Como él tenía llave, entraron en la casa sin llamar. El vestíbulo estaba decorado con losetas blancas y negras y una delicada barandilla de hierro forjado se curvaba siguiendo la forma de la escalera.

En aquel momento, una mujer, vestida de brillantes y chillones colores, entró en el vestíbulo. Al verlos, esbozó una amplia sonrisa.

–Hola, ¿desde cuándo os conocéis? –preguntó la mujer.

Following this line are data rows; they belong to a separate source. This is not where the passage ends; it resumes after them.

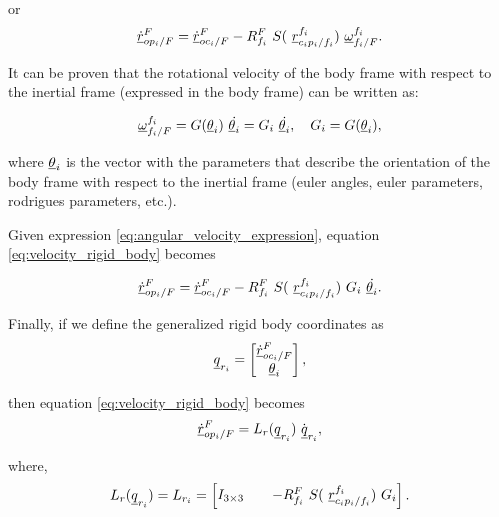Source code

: or
\begin{equation}
    \pvec{\dot{r}}{op_{i}}{F}{F} = \pvec{\dot{r}}{oc_{i}}{F}{F} - 
    \rot{R}{f_{i}}{F} \ S( \ \pvec{r}{c_{i}p_{i}}{f_i}{f_i})\ \pvec{\omega}{f_{i}}{F}{f_i}.
    \label{eq:velocity_rigid_body}
\end{equation}

It can be proven that the rotational velocity of the body frame with respect to
the inertial frame (expressed in the body frame) can be written as:

\begin{equation}
    \pvec{\omega}{f_{i}}{F}{f_i} = G(\vecd{\theta}_{i}) \ \dot{\vecd{\theta}_{i}} = 
    G_{i} \ \dot{\vecd{\theta}_{i}}, \quad G_{i} = G(\vecd{\theta}_{i}),  
    \label{eq:angular_velocity_expression}
\end{equation}

where $\underline{\theta}_{i}$ is the vector with the parameters that describe the orientation 
of the body frame with respect to the inertial frame (euler angles, euler parameters,
rodrigues parameters, etc.).

Given expression \eqref{eq:angular_velocity_expression}, equation \eqref{eq:velocity_rigid_body}
becomes    

\[
    \pvec{\dot{r}}{op_{i}}{F}{F} = \pvec{\dot{r}}{oc_{i}}{F}{F} - 
    \rot{R}{f_{i}}{F} \ S( \ \pvec{r}{c_{i}p_{i}}{f_i}{f_i})\ 
    G_{i}\ \dot{\vecd{\theta}_{i}}.
\]

Finally, if we define the generalized rigid body coordinates as 
\begin{equation}
    \vecd{q}_{r_{i}} = \begin{bmatrix}
        \pvec{\dot{r}}{oc_{i}}{F}{F} \\  \vecd{\theta}_{i}
    \end{bmatrix},
    \label{eq:rigid_body_coordinates}
\end{equation}

then equation \eqref{eq:velocity_rigid_body} becomes
\begin{equation}
    \pvec{\dot{r}}{op_{i}}{F}{F} = L_{r}(\vecd{q}_{r_{i}}) \ \dot{\vecd{q}}_{r_{i}},
    \label{eq:velocity_rigid_body_matrix}
\end{equation}

where,
\begin{equation}
    L_{r}(\vecd{q}_{r_{i}}) = L_{r_i} = \begin{bmatrix}
    I_{3 \times 3} && -\rot{R}{f_{i}}{F} \ S( \ \pvec{r}{c_{i}p_{i}}{f_i}{f_i})\ G_{i}         
    \label{eq:lamda_mat_rigid_body}
    \end{bmatrix}.
\end{equation}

–Desde hace unos diez minutos –dijo Isolda, segura de la respuesta que iba a darles Poppy.

–Tengo que pedirle un favor –intervino Nathan. Isolda se sorprendió mucho al ver que Poppy no dejaba de sonreír–. ¿Qué le parecería tener un perro en la casa?

–¿Un perro? –preguntó la mujer, que parecía dispuesta a quedárselo.

–Es una perra abandonada que me encontré –explicó Isolda.

–Vamos a llevarla al veterinario para que se asegure de que está bien y le ponga todas las vacunas que necesita. Creo que nos gustaría adoptarla –dijo Nathan, mirando a Isolda.

–Bueno, supongo que tú no puedes tenerla en casa, Isolda. No con los gatos. ¿Es una perra pequeña?

–Más o menos –replicó Nathan, mientras Isolda estaba a punto de soltar una carcajada. Era pequeña si se la comparaba con un mastín.

–¿Y cuidarías y serías responsable de ella?

–Puede confiar en mí.

–Entonces, acepto. Ya veremos cómo nos va con ella.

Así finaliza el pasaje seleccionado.